The team needed a distributed database cluster that could provide real‑time OLTP consistency, elastic architecture, integrated backup/monitoring, high availability, and low migration cost.
Early Options
Two initial solutions were evaluated and rejected:
Open‑source sharding middleware: suffered from weak 2PC‑based XA consistency, complex high‑availability design where a single shard failure could affect the whole system, cumbersome backup/restore, and introduced new sharding and join‑key design challenges, increasing migration difficulty.

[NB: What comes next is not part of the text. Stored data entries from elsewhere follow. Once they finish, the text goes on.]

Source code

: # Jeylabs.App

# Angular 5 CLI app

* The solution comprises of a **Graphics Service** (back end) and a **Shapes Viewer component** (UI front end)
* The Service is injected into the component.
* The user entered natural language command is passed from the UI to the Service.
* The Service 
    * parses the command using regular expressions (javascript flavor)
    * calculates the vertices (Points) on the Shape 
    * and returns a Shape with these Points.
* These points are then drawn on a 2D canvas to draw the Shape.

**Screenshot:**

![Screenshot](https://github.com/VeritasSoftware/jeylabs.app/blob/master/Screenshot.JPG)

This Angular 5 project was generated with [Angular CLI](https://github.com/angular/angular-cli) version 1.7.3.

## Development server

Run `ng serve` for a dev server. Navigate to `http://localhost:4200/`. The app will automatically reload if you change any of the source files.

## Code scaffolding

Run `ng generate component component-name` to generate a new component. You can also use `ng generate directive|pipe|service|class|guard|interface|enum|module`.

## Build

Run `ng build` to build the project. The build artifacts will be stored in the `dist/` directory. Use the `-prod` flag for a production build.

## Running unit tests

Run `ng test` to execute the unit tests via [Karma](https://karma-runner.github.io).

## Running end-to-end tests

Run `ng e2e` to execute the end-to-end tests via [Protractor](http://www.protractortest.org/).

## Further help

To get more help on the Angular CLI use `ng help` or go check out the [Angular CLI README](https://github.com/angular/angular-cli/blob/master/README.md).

MySQL Cluster (NDB): required changing table engines, had unknown performance characteristics, risked split‑brain in HA, lacked mature monitoring/backup tooling, and had limited production experience in China, especially for the non‑enterprise edition.
Exploration of NewSQL
Inspired by Google Spanner, the team discovered TiDB, an open‑source NewSQL database that offers:
MySQL‑compatible SQL support
Linear horizontal scalability
Distributed transactions
Strong consistency across data centers
Self‑recovering high availability via Raft
HTAP capability for massive concurrent writes and real‑time queries
These features aligned well with the platform’s pain points, prompting a pilot deployment.
Implementation Details
Backup & migration: used the official mydumper / myloader logical backup suite for easy data transfer.
Monitoring: integrated Prometheus‑based metrics collection with existing monitoring systems.

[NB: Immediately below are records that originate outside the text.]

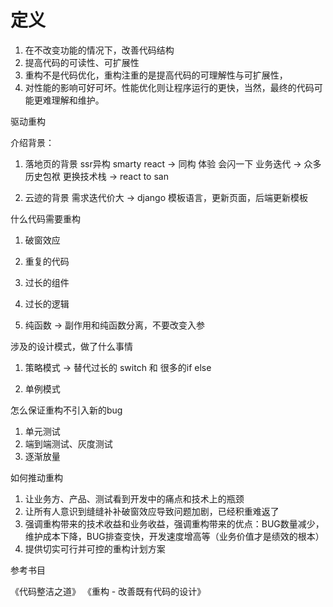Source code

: # 定义

1. 在不改变功能的情况下，改善代码结构
2. 提高代码的可读性、可扩展性
3. 重构不是代码优化，重构注重的是提高代码的可理解性与可扩展性，
4. 对性能的影响可好可坏。性能优化则让程序运行的更快，当然，最终的代码可能更难理解和维护。


驱动重构

介绍背景：

1. 落地页的背景
   ssr异构 smarty react -> 同构  体验 会闪一下
   业务迭代 -> 众多历史包袱
   更换技术栈 -> react  to  san

2. 云迹的背景
   需求迭代价大 -> django 模板语言，更新页面，后端更新模板


什么代码需要重构

1. 破窗效应

2. 重复的代码

3. 过长的组件

4. 过长的逻辑

5. 纯函数 -> 副作用和纯函数分离，不要改变入参






涉及的设计模式，做了什么事情


1. 策略模式 -> 替代过长的 switch 和 很多的if else

2. 单例模式




怎么保证重构不引入新的bug

1. 单元测试
2. 端到端测试、灰度测试
3. 逐渐放量



如何推动重构

1. 让业务方、产品、测试看到开发中的痛点和技术上的瓶颈
2. 让所有人意识到缝缝补补破窗效应导致问题加剧，已经积重难返了
3. 强调重构带来的技术收益和业务收益，强调重构带来的优点：BUG数量减少，维护成本下降，BUG排查变快，开发速度增高等（业务价值才是绩效的根本）
4. 提供切实可行并可控的重构计划方案




参考书目

《代码整洁之道》
《重构 - 改善既有代码的设计》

High availability: the KV layer employed Raft for leader election and automatic failover.
Stateless TiDB‑Server layer: fronted by LVS or HAProxy to enable seamless failover.

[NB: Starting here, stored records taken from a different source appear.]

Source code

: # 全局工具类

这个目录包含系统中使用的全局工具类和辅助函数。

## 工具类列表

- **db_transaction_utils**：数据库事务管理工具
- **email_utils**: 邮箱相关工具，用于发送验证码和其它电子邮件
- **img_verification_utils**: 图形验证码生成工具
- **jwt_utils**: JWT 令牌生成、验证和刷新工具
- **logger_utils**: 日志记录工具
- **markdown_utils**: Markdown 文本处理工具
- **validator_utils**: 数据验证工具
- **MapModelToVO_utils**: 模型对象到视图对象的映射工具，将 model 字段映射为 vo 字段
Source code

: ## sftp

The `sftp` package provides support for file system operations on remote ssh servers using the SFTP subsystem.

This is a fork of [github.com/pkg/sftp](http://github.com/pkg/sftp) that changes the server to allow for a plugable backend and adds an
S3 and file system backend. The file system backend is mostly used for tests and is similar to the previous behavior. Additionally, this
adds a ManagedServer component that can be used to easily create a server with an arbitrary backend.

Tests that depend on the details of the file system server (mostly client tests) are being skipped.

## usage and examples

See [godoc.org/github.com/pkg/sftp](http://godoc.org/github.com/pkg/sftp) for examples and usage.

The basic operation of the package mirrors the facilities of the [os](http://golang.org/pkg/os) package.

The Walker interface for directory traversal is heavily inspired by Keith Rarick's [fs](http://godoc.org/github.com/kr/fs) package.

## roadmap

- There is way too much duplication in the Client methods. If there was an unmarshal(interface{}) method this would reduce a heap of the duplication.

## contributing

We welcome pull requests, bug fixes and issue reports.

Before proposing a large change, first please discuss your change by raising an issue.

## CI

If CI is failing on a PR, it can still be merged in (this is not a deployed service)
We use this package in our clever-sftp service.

Region splitting in the KV layer provided seamless, perception‑free scaling.
After testing, the team observed:
TiDB’s distributed nature adds network and replica overhead, so single‑node Sysbench OLTP throughput is lower than MySQL, but performance remains stable at large data volumes and scales to meet peak load.
TiDB’s OLAP performance outperforms MySQL on big datasets, showing continuous improvement.
The stateless TiDB‑Server allows adding load balancers to further scale the query layer.
Ongoing Adoption
With performance and requirements satisfied, business‑level migration proceeded. Because TiDB speaks the MySQL protocol, migration cost dropped dramatically; the official Syncer tool enabled near‑zero‑downtime master‑slave switchovers.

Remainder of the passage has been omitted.